Conclui-se disso que a nacionalização do cobre chileno é prejudicial, não “estratégico”, para fins de globalização “benévola”. Aliás, se o Chile está extraindo grandes “lucros” com a exportação de cobre, isso se deve basicamente aos altos preços vigentes nos mercados externos, o que não tem absolutamente nada a ver com políticas econômicas ortodoxas ou heterodoxas, nacionalistas ou globalizantes, e sim a lei da oferta e da procura. Poderia ser exatamente o contrário, isto é, commodities com baixa cotação, o que daria menos “lucros” ao governo e ao exército chileno. Isso não diminuiria em nada o sucesso do Chile – ou melhor, das empresas chilenas – em outras vertentes do comércio exterior e do crescimento econômico como um todo.
Quanto ao alegado controle sobre capitais especulativos, há uma incompreensão muito grande em torno disso. O Brasil dos anos 70 mantinha, como o Chile até 1997, mecanismo de esterilização de capitais especulativos, pois atraia muitos capitais em vista das suas altas taxas de crescimento (como o Chile nos anos 90). Aplicava retenções de 25% sobre o capital aplicado em prazos menores do que 12 meses, o que é exatamente a famosa quarentena chilena. Ou seja, não há absolutamente nada de extraordinário no que o Chile fez.
Deve-se também alertar para o fato de que, na crise de 1997, o Chile suspendeu, justamente, o mecanismo de retenção, o que os alegados defensores do modelo chileno (e brasileiro) não conhecem ou se escusam de lembrar.
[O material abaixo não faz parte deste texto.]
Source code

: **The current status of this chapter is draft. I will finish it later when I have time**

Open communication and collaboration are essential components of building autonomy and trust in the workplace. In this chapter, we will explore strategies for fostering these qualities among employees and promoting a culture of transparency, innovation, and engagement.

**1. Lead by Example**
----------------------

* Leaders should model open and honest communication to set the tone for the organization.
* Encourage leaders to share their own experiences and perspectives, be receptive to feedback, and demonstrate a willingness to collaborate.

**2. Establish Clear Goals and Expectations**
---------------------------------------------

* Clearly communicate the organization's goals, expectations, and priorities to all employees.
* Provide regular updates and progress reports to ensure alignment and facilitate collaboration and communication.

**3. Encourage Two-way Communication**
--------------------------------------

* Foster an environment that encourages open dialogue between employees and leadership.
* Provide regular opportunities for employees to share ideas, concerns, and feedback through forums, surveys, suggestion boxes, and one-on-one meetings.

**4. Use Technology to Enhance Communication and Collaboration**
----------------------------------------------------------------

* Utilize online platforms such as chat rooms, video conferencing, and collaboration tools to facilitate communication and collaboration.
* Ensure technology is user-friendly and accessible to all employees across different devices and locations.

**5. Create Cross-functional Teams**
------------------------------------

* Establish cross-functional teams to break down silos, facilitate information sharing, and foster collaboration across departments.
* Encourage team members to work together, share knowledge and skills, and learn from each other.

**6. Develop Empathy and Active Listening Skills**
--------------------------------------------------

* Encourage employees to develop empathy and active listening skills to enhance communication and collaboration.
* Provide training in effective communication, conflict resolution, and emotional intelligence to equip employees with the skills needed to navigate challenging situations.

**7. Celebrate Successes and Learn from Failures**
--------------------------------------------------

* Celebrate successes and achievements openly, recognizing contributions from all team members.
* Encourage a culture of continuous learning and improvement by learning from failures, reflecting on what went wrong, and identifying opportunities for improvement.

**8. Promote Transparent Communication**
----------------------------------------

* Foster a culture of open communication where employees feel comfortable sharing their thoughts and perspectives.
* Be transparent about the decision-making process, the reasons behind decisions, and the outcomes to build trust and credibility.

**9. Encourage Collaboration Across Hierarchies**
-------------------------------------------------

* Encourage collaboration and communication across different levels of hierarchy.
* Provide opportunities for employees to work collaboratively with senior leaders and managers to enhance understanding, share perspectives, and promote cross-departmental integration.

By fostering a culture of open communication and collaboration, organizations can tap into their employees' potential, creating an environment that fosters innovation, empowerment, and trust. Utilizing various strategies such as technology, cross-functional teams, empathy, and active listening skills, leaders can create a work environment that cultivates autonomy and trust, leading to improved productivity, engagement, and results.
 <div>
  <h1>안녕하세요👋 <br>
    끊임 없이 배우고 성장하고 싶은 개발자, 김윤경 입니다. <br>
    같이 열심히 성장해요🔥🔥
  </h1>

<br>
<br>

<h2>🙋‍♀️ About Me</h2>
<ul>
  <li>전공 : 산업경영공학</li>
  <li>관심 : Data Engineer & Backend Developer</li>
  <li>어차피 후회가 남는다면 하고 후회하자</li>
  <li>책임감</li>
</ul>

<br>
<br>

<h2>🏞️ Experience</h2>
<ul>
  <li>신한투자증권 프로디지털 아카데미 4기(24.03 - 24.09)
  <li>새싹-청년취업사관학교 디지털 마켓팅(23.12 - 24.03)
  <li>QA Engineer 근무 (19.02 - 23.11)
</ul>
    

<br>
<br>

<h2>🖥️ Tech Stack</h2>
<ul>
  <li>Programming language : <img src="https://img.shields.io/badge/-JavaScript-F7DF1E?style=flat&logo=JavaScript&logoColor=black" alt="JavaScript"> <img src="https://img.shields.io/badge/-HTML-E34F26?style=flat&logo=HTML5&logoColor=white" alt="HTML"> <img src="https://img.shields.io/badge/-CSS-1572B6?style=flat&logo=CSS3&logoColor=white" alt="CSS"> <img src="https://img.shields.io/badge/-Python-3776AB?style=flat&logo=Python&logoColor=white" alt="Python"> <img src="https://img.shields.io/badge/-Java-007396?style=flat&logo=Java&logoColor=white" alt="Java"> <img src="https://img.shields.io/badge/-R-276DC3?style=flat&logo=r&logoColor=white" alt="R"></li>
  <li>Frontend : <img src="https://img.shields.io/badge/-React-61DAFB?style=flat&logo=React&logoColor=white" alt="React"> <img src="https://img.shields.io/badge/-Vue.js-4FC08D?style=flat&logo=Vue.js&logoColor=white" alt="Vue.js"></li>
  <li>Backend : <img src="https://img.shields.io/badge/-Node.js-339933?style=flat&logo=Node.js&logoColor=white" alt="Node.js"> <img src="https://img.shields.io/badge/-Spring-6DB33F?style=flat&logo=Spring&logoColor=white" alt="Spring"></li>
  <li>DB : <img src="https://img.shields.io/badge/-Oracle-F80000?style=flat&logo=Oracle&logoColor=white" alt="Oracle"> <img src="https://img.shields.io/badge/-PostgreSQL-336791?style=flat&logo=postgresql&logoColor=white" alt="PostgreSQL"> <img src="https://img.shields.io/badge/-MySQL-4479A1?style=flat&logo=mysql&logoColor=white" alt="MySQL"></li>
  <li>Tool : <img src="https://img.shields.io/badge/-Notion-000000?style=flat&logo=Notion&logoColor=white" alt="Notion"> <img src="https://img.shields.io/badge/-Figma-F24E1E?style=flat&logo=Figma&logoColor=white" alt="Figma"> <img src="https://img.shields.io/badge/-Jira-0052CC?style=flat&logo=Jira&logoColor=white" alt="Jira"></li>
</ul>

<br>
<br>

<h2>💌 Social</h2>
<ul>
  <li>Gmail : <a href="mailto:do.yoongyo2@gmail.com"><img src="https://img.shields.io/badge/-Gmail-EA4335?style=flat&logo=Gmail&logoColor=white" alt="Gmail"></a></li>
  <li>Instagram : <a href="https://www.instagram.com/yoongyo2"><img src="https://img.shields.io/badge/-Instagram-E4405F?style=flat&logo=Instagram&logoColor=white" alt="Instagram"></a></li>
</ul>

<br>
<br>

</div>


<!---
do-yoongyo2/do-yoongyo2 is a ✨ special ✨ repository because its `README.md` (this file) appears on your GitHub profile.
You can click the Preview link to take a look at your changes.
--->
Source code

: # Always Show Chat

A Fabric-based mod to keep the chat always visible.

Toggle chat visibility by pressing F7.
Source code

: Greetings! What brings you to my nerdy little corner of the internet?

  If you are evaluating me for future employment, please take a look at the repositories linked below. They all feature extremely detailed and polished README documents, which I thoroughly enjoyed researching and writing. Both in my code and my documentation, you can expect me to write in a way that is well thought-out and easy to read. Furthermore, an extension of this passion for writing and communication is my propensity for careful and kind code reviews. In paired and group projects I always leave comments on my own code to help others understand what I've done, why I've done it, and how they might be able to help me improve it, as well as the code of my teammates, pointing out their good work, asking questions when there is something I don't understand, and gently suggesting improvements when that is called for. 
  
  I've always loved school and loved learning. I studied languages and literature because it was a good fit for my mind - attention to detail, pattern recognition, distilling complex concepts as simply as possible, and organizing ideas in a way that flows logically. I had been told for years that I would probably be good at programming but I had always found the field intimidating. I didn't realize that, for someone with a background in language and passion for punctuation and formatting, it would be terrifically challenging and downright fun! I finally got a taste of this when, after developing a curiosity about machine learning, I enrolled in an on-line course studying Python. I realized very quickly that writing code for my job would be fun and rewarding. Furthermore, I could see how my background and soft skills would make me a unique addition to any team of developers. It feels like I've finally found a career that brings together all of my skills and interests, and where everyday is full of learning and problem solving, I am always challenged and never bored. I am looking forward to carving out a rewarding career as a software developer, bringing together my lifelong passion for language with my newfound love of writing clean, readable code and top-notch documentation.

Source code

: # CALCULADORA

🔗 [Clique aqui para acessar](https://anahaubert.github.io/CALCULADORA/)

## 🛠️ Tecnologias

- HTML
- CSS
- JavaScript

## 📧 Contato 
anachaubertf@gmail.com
O Brasil tem um mecanismo (IOF) que poderia ser estendido ao ingresso de capitais, caso fosse necessário utilizá-lo.
Por fim, o que distingue o sucesso chileno na globalização é o seu crescimento contínuo durante duas décadas, estimulado por exportações crescentes, com base na lei das “vantagens comparativas”. As “importações” de capital ajudaram a modernizar o seu setor de serviços, sua logística exportadora e assim colaboraram na tarefa. Controles sobre capitais estrangeiros são feitos por razões de política monetária, não para se proteger da “globalização perversa”.
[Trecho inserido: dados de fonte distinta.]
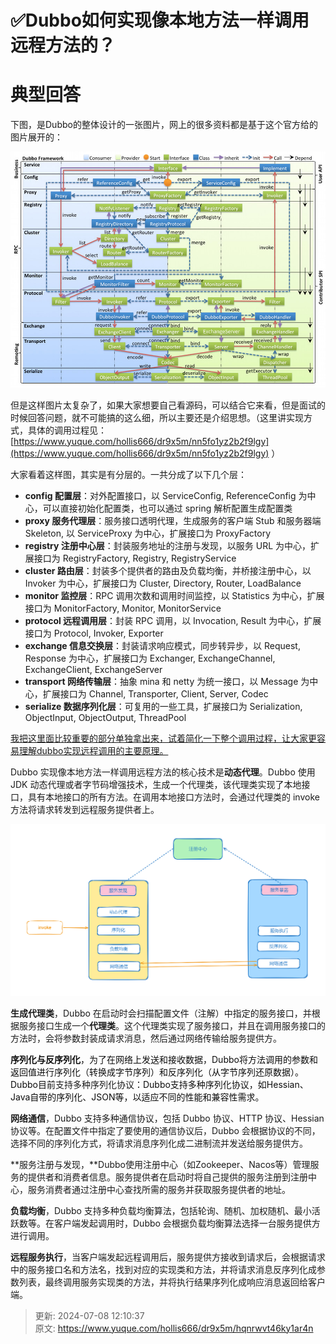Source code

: # ✅Dubbo如何实现像本地方法一样调用远程方法的？

# 典型回答


下图，是Dubbo的整体设计的一张图片，网上的很多资料都是基于这个官方给的图片展开的：



![1707628047335-1ab16694-2c3c-4f4f-8b5a-31dd446ef402.jpeg](./img/aHgE3856436ySdeJ/1707628047335-1ab16694-2c3c-4f4f-8b5a-31dd446ef402-846370.jpeg)



但是这样图片太复杂了，如果大家想要自己看源码，可以结合它来看，但是面试的时候回答问题，就不可能搞的这么细，所以主要还是介绍思想。（这里讲实现方式，具体的调用过程见：[https://www.yuque.com/hollis666/dr9x5m/nn5fo1yz2b2f9lgy](https://www.yuque.com/hollis666/dr9x5m/nn5fo1yz2b2f9lgy) ）



大家看着这样图，其实是有分层的。一共分成了以下几个层：



+ **config 配置层**：对外配置接口，以 ServiceConfig, ReferenceConfig 为中心，可以直接初始化配置类，也可以通过 spring 解析配置生成配置类
+ **proxy 服务代理层**：服务接口透明代理，生成服务的客户端 Stub 和服务器端 Skeleton, 以 ServiceProxy 为中心，扩展接口为 ProxyFactory
+ **registry 注册中心层**：封装服务地址的注册与发现，以服务 URL 为中心，扩展接口为 RegistryFactory, Registry, RegistryService
+ **cluster 路由层**：封装多个提供者的路由及负载均衡，并桥接注册中心，以 Invoker 为中心，扩展接口为 Cluster, Directory, Router, LoadBalance
+ **monitor 监控层**：RPC 调用次数和调用时间监控，以 Statistics 为中心，扩展接口为 MonitorFactory, Monitor, MonitorService
+ **protocol 远程调用层**：封装 RPC 调用，以 Invocation, Result 为中心，扩展接口为 Protocol, Invoker, Exporter
+ **exchange 信息交换层**：封装请求响应模式，同步转异步，以 Request, Response 为中心，扩展接口为 Exchanger, ExchangeChannel, ExchangeClient, ExchangeServer
+ **transport 网络传输层**：抽象 mina 和 netty 为统一接口，以 Message 为中心，扩展接口为 Channel, Transporter, Client, Server, Codec
+ **serialize 数据序列化层**：可复用的一些工具，扩展接口为 Serialization, ObjectInput, ObjectOutput, ThreadPool



<u>我把这里面比较重要的部分单独拿出来，试着简化一下整个调用过程，让大家更容易理解dubbo实现远程调用的主要原理。</u>



Dubbo 实现像本地方法一样调用远程方法的核心技术是**动态代理**。Dubbo 使用 JDK 动态代理或者字节码增强技术，生成一个代理类，该代理类实现了本地接口，具有本地接口的所有方法。在调用本地接口方法时，会通过代理类的 invoke 方法将请求转发到远程服务提供者上。

![1707627365469-5b08fb9e-1d79-40f4-bcb3-ea53ddefb490.png](./img/aHgE3856436ySdeJ/1707627365469-5b08fb9e-1d79-40f4-bcb3-ea53ddefb490-342948.png)



**生成代理类**，Dubbo 在启动时会扫描配置文件（注解）中指定的服务接口，并根据服务接口生成一个**代理类**。这个代理类实现了服务接口，并且在调用服务接口的方法时，会将参数封装成请求消息，然后通过网络传输给服务提供方。



**<font style="color:rgb(13, 13, 13);">序列化与反序列化</font>**<font style="color:rgb(13, 13, 13);">，为了在网络上发送和接收数据，Dubbo将方法调用的参数和返回值进行序列化（转换成字节序列）和反序列化（从字节序列还原数据）。Dubbo目前</font>支持多种序列化协议<font style="color:rgb(13, 13, 13);">：Dubbo支持多种序列化协议，如Hessian、Java自带的序列化、JSON等，以适应不同的性能和兼容性需求。</font>



**网络通信**，Dubbo 支持多种通信协议，包括 Dubbo 协议、HTTP 协议、Hessian 协议等。在配置文件中指定了要使用的通信协议后，Dubbo 会根据协议的不同，选择不同的序列化方式，将请求消息序列化成二进制流并发送给服务提供方。



**服务注册与发现，**Dubbo使用注册中心（如Zookeeper、Nacos等）管理服务的提供者和消费者信息。服务提供者在启动时将自己提供的服务注册到注册中心，服务消费者通过注册中心查找所需的服务并获取服务提供者的地址。



**负载均衡**，Dubbo 支持多种负载均衡算法，包括轮询、随机、加权随机、最小活跃数等。在客户端发起调用时，Dubbo 会根据负载均衡算法选择一台服务提供方进行调用。



**远程服务执行**，当客户端发起远程调用后，服务提供方接收到请求后，会根据请求中的服务接口名和方法名，找到对应的实现类和方法，并将请求消息反序列化成参数列表，最终调用服务实现类的方法，并将执行结果序列化成响应消息返回给客户端。



> 更新: 2024-07-08 12:10:37  
> 原文: <https://www.yuque.com/hollis666/dr9x5m/hqnrwvt46ky1ar4n>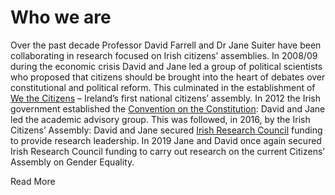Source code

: # Who we are

Over the past decade Professor David Farrell and Dr Jane Suiter have been collaborating in research focused on Irish citizens’ assemblies. In 2008/09 during the economic crisis David and Jane led a group of political scientists who proposed that citizens should be brought into the heart of debates over constitutional and political reform. This culminated in the establishment of <a href="/work/#wtc">We the Citizens</a> – Ireland’s first national citizens’ assembly. In 2012 the Irish government established the <a href="/work/#convention">Convention on the Constitution</a>: David and Jane led the academic advisory group. This was followed, in 2016, by the Irish Citizens’ Assembly: David and Jane secured <a href="https://research.ie/" target="_blank">Irish Research Council</a> funding to provide research leadership. In 2019 Jane and David once again secured Irish Research Council funding to carry out research on the current Citizens’ Assembly on Gender Equality.

<a class="btn primary">Read More</a>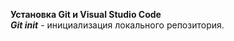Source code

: **Установка Git и Visual Studio Code**  
***Git init*** - инициализация локального репозитория.  



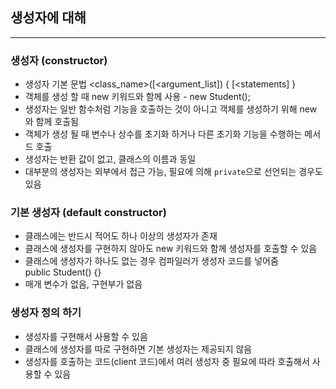 ## 생성자에 대해

---
### 생성자 (constructor)
- 생성자 기본 문법 <class_name>([<argument_list]) { [<statements] }
- 객체를 생성 할 때 new 키워드와 함께 사용 - new Student();
- 생성자는 일반 함수처럼 기능을 호출하는 것이 아니고 객체를 생성하기 위해 new 와 함께 호출됨
- 객체가 생성 될 때 변수나 상수를 초기화 하거나 다른 초기화 기능을 수행하는 메서드 호출
- 생성자는 반환 값이 없고, 클래스의 이름과 동일
- 대부분의 생성자는 외부에서 접근 가능, 필요에 의해 `private`으로 선언되는 경우도 있음

### 기본 생성자 (default constructor)
- 클래스에는 반드시 적어도 하나 이상의 생성자가 존재
- 클래스에 생성자를 구현하지 않아도 new 키워드와 함께 생성자를 호출할 수 있음
- 클래스에 생성자가 하나도 없는 경우 컴파일러가 생성자 코드를 넣어줌<br>
  public Student() {}
- 매개 변수가 없음, 구현부가 없음

### 생성자 정의 하기
- 생성자를 구현해서 사용할 수 있음
- 클래스에 생성자를 따로 구현하면 기본 생성자는 제공되지 않음
- 생성자를 호출하는 코드(client 코드)에서 여러 생성자 중 필요에 따라 호출해서 사용할 수 있음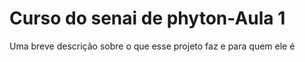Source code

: 
# Curso do senai de phyton-Aula 1 

Uma breve descrição sobre o que esse projeto faz e para quem ele é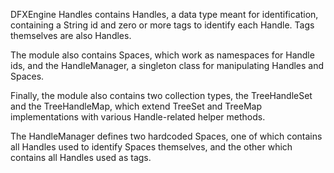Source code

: DFXEngine Handles contains Handles, a data type meant for identification, containing a String
id and zero or more tags to identify each Handle. Tags themselves are also Handles. 

The module also contains Spaces, which work as namespaces for Handle ids, and the HandleManager,
a singleton class for manipulating Handles and Spaces. 

Finally, the module also contains two collection types, the TreeHandleSet and the
TreeHandleMap, which extend TreeSet and TreeMap implementations with various Handle-related
helper methods.

The HandleManager defines two hardcoded Spaces, one of which contains all Handles used to
identify Spaces themselves, and the other which contains all Handles used as tags.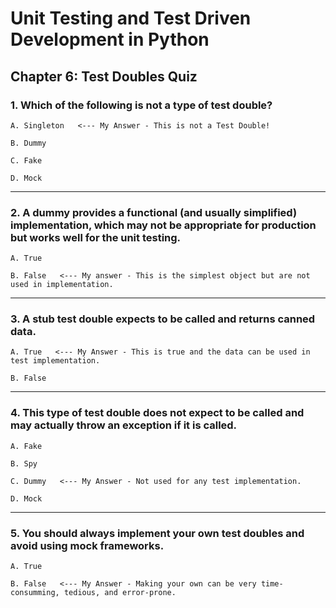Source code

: # Unit Testing and Test Driven Development in Python

## Chapter 6: Test Doubles Quiz


### 1. Which of the following is not a type of test double?

    A. Singleton   <--- My Answer - This is not a Test Double!

    B. Dummy

    C. Fake

    D. Mock

---

### 2. A dummy provides a functional (and usually simplified) implementation, which may not be appropriate for production but works well for the unit testing.

    A. True

    B. False   <--- My answer - This is the simplest object but are not used in implementation.

---

### 3. A stub test double expects to be called and returns canned data.

    A. True   <--- My Answer - This is true and the data can be used in test implementation.

    B. False

---

### 4. This type of test double does not expect to be called and may actually throw an exception if it is called.

    A. Fake

    B. Spy

    C. Dummy   <--- My Answer - Not used for any test implementation.

    D. Mock

---

### 5. You should always implement your own test doubles and avoid using mock frameworks.

    A. True

    B. False   <--- My Answer - Making your own can be very time-consumming, tedious, and error-prone.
8) “Todos eles praticaram taxas de juros estritamente compatíveis com o mercado internacional.”
PRA: As taxas de juros internas são sempre um equilíbrio entre a remuneração interna (descontado o risco país) e a remuneração externa dos capitais, de maneira a manter neutra a balança de capitais. Se o Brasil manteve altas taxas não foi por um decisão perversa de suas autoridades monetárias, e sim para evitar fuga de capitais que sempre ocorre quando se tenta infringir aquele equilíbrio. De fato, aqueles países possuem taxas de juros mais reduzidas do que o Brasil, mas pergunta-se quantos planos econômicos mirabolantes, quantos confiscos e calotes esses países aplicaram ao longo das últimas décadas? Comparem-se as estruturas tributárias e o já referido crowding-out...


9) “Já o Brasil teve nesses 15 anos crescimento medíocre, perdeu sua condição de grande captador externo de investimentos produtivos (FDI) após as privatizações e, mantendo sempre uma taxa de juros elevadíssima, incentivou as operações especulativas do exterior e o rentismo, em detrimento da aplicação na produção.”
PRA: Quanto ao crescimento medíocre, não há discordância. Os capitais estrangeiros afluem quando eles têm condições de obter um retorno razoável, o que é justamente obstado pelo crescimento medíocre. Eles também visam as condições de negócios e as do Brasil são horríveis. Nenhum país pratica rentismo por que quer, ou então suas elites são absolutamente irresponsáveis. O que se chama de rentismo são os juros elevados, que se explicam justamente pela péssima qualidade da política fiscal.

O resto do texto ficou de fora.